How can I face all of these wonderfully smart and successful people? I thought. I’ll be a laughing stock again… or worse, they won’t recognize me at all.

I’m not fearless, but I like to think I have a bit more backbone than to let a few momentary insecurities stop me from going through such an important right of passage.

The truth is, as the day approached, I realized how much I had missed that community. I had spent so much of my life pushing forward and away from anything or anyone that had nurtured me along the way, but now I dearly missed the cradle of support that I got from my parents, teachers, and friends at Tabor. I had been a ship my whole life, struggling to break free from my mooring, but now I was ready to return to port, more ready than I ever thought I would be.

As I arrived back on campus, my heart pounded in my chest. My body felt weak, almost euphoric. Many of my classmates had remained in the same area and saw each other more often, but true to form I had left the nest and sailed into uncharted waters.

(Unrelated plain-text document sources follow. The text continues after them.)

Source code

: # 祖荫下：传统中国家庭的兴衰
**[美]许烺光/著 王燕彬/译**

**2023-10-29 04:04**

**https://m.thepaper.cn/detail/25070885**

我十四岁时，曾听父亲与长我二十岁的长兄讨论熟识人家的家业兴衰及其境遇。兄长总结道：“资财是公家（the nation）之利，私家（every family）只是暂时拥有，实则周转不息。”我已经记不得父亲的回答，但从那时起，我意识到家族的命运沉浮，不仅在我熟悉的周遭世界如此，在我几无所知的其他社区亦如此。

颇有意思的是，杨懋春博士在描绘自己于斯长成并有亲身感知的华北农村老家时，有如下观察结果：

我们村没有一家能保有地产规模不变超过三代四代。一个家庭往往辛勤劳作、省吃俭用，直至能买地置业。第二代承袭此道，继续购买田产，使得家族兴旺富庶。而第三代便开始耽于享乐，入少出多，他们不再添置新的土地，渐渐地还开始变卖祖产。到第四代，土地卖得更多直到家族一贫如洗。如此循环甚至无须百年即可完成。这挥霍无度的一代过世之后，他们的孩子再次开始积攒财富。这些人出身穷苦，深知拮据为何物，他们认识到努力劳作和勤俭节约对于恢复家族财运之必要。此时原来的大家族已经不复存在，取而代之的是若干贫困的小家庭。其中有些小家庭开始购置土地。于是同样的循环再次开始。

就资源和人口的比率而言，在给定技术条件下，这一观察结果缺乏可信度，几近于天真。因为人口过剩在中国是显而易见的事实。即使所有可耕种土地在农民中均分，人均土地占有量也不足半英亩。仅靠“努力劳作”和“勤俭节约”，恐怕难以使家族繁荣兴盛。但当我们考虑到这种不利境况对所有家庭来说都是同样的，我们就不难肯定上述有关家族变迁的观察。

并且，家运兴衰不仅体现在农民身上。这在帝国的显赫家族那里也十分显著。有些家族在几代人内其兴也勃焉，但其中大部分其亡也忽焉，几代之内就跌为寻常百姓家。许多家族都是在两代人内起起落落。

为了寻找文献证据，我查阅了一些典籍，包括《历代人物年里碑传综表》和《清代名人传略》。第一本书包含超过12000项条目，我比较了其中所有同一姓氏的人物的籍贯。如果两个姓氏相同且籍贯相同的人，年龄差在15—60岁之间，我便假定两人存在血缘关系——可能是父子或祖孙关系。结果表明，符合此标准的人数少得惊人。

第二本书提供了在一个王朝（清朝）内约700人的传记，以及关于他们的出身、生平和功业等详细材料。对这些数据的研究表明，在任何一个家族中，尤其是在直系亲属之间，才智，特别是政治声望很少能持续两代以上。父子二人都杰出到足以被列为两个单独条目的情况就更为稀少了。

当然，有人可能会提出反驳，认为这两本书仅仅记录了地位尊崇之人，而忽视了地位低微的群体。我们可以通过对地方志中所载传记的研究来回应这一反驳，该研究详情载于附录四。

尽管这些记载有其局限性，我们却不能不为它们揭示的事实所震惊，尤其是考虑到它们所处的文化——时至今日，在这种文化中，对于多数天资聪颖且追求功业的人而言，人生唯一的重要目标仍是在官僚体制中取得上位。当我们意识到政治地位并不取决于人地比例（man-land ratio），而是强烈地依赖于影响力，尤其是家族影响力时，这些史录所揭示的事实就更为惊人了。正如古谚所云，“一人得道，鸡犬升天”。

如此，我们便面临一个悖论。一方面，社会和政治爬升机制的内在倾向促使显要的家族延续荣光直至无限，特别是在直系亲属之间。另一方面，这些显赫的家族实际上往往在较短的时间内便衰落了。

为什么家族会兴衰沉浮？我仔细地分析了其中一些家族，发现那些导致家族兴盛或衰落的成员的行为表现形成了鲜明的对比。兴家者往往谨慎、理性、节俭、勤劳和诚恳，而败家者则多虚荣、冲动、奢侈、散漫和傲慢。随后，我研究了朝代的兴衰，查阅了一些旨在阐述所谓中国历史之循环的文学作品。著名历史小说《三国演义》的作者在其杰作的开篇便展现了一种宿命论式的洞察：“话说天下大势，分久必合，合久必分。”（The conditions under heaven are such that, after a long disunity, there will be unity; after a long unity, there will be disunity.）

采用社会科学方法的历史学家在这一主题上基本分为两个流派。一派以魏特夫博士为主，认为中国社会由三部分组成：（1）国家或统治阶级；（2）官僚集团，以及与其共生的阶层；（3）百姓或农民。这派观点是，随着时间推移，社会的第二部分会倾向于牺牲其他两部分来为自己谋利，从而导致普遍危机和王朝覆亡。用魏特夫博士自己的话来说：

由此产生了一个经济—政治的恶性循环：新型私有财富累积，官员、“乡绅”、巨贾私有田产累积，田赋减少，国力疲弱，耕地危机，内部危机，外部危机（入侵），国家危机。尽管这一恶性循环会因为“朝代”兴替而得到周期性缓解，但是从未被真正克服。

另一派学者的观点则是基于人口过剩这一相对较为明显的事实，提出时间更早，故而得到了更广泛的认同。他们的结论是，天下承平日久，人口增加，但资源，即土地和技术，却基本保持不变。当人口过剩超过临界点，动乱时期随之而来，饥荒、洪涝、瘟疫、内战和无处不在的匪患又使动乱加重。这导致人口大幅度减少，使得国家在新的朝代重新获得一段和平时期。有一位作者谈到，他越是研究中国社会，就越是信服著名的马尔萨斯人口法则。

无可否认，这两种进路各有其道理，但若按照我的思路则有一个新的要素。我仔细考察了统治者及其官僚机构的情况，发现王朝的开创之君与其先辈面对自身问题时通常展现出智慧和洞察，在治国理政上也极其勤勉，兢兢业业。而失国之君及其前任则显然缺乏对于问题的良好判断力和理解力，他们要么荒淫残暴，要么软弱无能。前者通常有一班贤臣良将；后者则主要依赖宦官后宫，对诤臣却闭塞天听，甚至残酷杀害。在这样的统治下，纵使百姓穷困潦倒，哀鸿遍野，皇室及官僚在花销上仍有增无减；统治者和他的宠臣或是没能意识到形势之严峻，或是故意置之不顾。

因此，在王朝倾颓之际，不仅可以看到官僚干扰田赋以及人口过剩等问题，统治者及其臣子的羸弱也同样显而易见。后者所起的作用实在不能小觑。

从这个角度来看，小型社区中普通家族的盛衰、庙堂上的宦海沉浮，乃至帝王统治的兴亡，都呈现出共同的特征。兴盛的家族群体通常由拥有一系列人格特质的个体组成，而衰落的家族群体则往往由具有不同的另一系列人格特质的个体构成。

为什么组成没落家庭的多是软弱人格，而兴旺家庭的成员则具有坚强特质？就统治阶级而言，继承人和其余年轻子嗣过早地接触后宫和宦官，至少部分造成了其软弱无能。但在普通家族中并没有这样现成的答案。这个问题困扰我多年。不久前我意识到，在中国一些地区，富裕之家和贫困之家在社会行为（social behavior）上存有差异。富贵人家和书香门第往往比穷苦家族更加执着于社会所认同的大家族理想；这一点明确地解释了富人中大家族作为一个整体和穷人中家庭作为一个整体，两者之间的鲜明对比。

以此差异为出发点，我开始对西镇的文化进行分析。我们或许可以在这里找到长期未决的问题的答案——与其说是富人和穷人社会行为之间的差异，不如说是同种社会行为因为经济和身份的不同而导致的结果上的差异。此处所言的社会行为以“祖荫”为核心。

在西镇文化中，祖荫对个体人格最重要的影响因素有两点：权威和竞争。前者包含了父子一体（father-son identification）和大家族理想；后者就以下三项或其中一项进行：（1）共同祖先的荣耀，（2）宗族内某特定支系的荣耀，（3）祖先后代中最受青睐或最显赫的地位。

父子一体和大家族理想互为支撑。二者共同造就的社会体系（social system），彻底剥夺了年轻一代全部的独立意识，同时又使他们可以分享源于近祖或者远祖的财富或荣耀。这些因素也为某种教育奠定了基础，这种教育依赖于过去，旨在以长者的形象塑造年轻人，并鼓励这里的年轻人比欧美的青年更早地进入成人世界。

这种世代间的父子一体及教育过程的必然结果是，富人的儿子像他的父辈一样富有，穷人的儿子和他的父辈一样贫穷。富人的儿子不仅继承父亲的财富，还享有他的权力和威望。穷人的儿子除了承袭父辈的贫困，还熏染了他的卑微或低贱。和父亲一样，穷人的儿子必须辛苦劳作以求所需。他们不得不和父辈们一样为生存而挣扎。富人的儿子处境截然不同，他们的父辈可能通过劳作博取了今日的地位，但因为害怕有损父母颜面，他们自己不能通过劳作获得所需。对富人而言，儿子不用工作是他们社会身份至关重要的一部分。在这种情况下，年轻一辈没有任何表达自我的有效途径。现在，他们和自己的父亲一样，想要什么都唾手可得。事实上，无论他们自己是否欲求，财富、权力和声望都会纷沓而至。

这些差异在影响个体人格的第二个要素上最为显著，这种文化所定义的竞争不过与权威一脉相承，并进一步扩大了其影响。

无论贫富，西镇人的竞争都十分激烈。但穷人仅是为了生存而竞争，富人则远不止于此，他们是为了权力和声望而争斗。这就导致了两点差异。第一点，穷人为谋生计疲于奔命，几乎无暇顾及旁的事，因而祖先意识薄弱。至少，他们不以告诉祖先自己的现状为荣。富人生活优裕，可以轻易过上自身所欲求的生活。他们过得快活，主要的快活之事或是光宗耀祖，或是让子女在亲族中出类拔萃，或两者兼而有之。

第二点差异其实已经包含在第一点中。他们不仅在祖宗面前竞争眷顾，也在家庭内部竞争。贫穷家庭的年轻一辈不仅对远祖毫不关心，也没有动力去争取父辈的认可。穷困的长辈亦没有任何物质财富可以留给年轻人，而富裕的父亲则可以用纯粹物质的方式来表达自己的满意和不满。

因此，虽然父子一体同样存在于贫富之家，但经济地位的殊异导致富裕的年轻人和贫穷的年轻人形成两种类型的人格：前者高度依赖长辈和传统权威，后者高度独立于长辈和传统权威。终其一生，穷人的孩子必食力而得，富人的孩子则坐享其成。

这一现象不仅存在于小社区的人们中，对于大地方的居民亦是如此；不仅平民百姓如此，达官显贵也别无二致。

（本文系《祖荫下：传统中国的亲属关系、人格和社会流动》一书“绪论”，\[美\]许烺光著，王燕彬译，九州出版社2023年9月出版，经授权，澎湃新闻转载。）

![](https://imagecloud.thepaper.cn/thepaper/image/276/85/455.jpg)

The whole weekend was like a glorious out of body experience. People I knew well and people I hadn’t all asked how I’d been and seemed to care about my response. I realized that I cared about theirs and I was proud of their numerous accomplishments. I remembered more first and last names than I thought I would. Seeing my teachers struck such a resonant chord with me. They had spent four years as my surrogate parents, setting me up for success, talking me through rough patches, and inviting me for Sunday afternoon tea. The whole reunion was like a warm celebratory ritual with dancing, drinking, and storytelling.

Near the end of the evening I was laughing with a friend who had gone with me to the Caribbean aboard the school’s tall ship to do an on-site marine studies class. We were resting our feet as the rest of our classmates danced the night away. He asked me what I was up to and I told him about the play I was writing, my novel, my new apartment, and how much i enjoyed the process of developing new musicals.

“You’re living the dream.” He laughed and smiled at me.

Until he said that, I had completely forgotten that I was.

1bowspritAt the end of the weekend, I felt my ship had been thoroughly resuplied. I had collected information and maps, and made plans for new adventures, confident that I could sail across the fated sea with a warm wind at my back.

I have decided that once Odysseus returned to Ithaca, he must have longed for another voyage.